--- DATA LISTING Enclosed Below ---
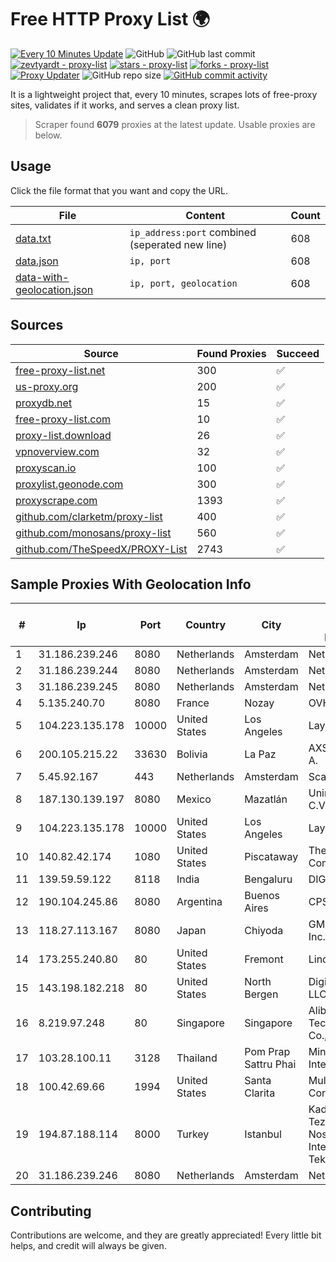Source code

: 
# Free HTTP Proxy List 🌍

[![Every 10 Minutes Update](https://github.com/mertguvencli/http-proxy-list/actions/workflows/main.yml/badge.svg?branch=main)](https://github.com/mertguvencli/http-proxy-list/actions/workflows/main.yml)
![GitHub](https://img.shields.io/github/license/mertguvencli/http-proxy-list)
![GitHub last commit](https://img.shields.io/github/last-commit/mertguvencli/http-proxy-list)
[![zevtyardt - proxy-list](https://img.shields.io/static/v1?label=zevtyardt&message=proxy-list&color=blue&logo=github)](https://github.com/zevtyardt/proxy-list "Go to GitHub repo")
[![stars - proxy-list](https://img.shields.io/github/stars/zevtyardt/proxy-list?style=social)](https://github.com/zevtyardt/proxy-list)
[![forks - proxy-list](https://img.shields.io/github/forks/zevtyardt/proxy-list?style=social)](https://github.com/zevtyardt/proxy-list)
[![Proxy Updater](https://github.com/zevtyardt/proxy-list/workflows/Proxy%20Updater/badge.svg)](https://github.com/zevtyardt/proxy-list/actions?query=workflow:"Proxy+Updater")
![GitHub repo size](https://img.shields.io/github/repo-size/zevtyardt/proxy-list)
[![GitHub commit activity](https://img.shields.io/github/commit-activity/m/zevtyardt/proxy-list?logo=commits)](https://github.com/zevtyardt/proxy-list/commits/main)

It is a lightweight project that, every 10 minutes, scrapes lots of free-proxy sites, validates if it works, and serves a clean proxy list.

> Scraper found **6079** proxies at the latest update. Usable proxies are below.

## Usage

Click the file format that you want and copy the URL.

|File|Content|Count|
|----|-------|-----|
|[data.txt](https://raw.githubusercontent.com/mertguvencli/http-proxy-list/main/proxy-list/data.txt)|`ip_address:port` combined (seperated new line)|608|
|[data.json](https://raw.githubusercontent.com/mertguvencli/http-proxy-list/main/proxy-list/data.json)|`ip, port`|608|
|[data-with-geolocation.json](https://raw.githubusercontent.com/mertguvencli/http-proxy-list/main/proxy-list/data-with-geolocation.json)|`ip, port, geolocation`|608|

## Sources

|Source|Found Proxies|Succeed|
|------|-------------|-------|
|[free-proxy-list.net](https://free-proxy-list.net)|300|✅|
|[us-proxy.org](https://www.us-proxy.org)|200|✅|
|[proxydb.net](http://proxydb.net)|15|✅|
|[free-proxy-list.com](https://free-proxy-list.com/?page=&port=&type%5B%5D=http&type%5B%5D=https&up_time=0&search=Search)|10|✅|
|[proxy-list.download](https://www.proxy-list.download/HTTP)|26|✅|
|[vpnoverview.com](https://vpnoverview.com/privacy/anonymous-browsing/free-proxy-servers)|32|✅|
|[proxyscan.io](https://www.proxyscan.io)|100|✅|
|[proxylist.geonode.com](https://proxylist.geonode.com/api/proxy-list?limit=300&page=1&sort_by=lastChecked&sort_type=desc&protocols=http,https)|300|✅|
|[proxyscrape.com](https://api.proxyscrape.com/v2/?request=displayproxies&protocol=http&timeout=10000&country=all&ssl=all&anonymity=all)|1393|✅|
|[github.com/clarketm/proxy-list](https://raw.githubusercontent.com/clarketm/proxy-list/master/proxy-list-raw.txt)|400|✅|
|[github.com/monosans/proxy-list](https://raw.githubusercontent.com/monosans/proxy-list/main/proxies/http.txt)|560|✅|
|[github.com/TheSpeedX/PROXY-List](https://raw.githubusercontent.com/TheSpeedX/PROXY-List/master/http.txt)|2743|✅|


## Sample Proxies With Geolocation Info

|#|Ip|Port|Country|City|Internet Service Provider|
|-|--|----|-------|----|-------------------------|
|1|31.186.239.246|8080|Netherlands|Amsterdam|NetSkope Inc|
|2|31.186.239.244|8080|Netherlands|Amsterdam|NetSkope Inc|
|3|31.186.239.245|8080|Netherlands|Amsterdam|NetSkope Inc|
|4|5.135.240.70|8080|France|Nozay|OVH SAS|
|5|104.223.135.178|10000|United States|Los Angeles|LayerHost|
|6|200.105.215.22|33630|Bolivia|La Paz|AXS Bolivia S. A.|
|7|5.45.92.167|443|Netherlands|Amsterdam|Scalaxy B.V.|
|8|187.130.139.197|8080|Mexico|Mazatlán|Uninet S.A. de C.V.|
|9|104.223.135.178|10000|United States|Los Angeles|LayerHost|
|10|140.82.42.174|1080|United States|Piscataway|The Constant Company|
|11|139.59.59.122|8118|India|Bengaluru|DIGITALOCEAN|
|12|190.104.245.86|8080|Argentina|Buenos Aires|CPS|
|13|118.27.113.167|8080|Japan|Chiyoda|GMO Internet, Inc.|
|14|173.255.240.80|80|United States|Fremont|Linode, LLC|
|15|143.198.182.218|80|United States|North Bergen|DigitalOcean, LLC|
|16|8.219.97.248|80|Singapore|Singapore|Alibaba (US) Technology Co., Ltd.|
|17|103.28.100.11|3128|Thailand|Pom Prap Sattru Phai|Ministry of Interior|
|18|100.42.69.66|1994|United States|Santa Clarita|Multacom Corporation|
|19|194.87.188.114|8000|Turkey|Istanbul|Kadir Huseyin Tezcan Nosspeed Internet Teknolojileri|
|20|31.186.239.246|8080|Netherlands|Amsterdam|NetSkope Inc|



## Contributing

Contributions are welcome, and they are greatly appreciated! Every
little bit helps, and credit will always be given.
--- End of Enclosed DATA LISTING ---
WHAT TO PRODUCE:
Each line above that contains the word "badge" should be copied.

TASK RESULT:
[![Every 10 Minutes Update](https://github.com/mertguvencli/http-proxy-list/actions/workflows/main.yml/badge.svg?branch=main)](https://github.com/mertguvencli/http-proxy-list/actions/workflows/main.yml)
[![Proxy Updater](https://github.com/zevtyardt/proxy-list/workflows/Proxy%20Updater/badge.svg)](https://github.com/zevtyardt/proxy-list/actions?query=workflow:"Proxy+Updater")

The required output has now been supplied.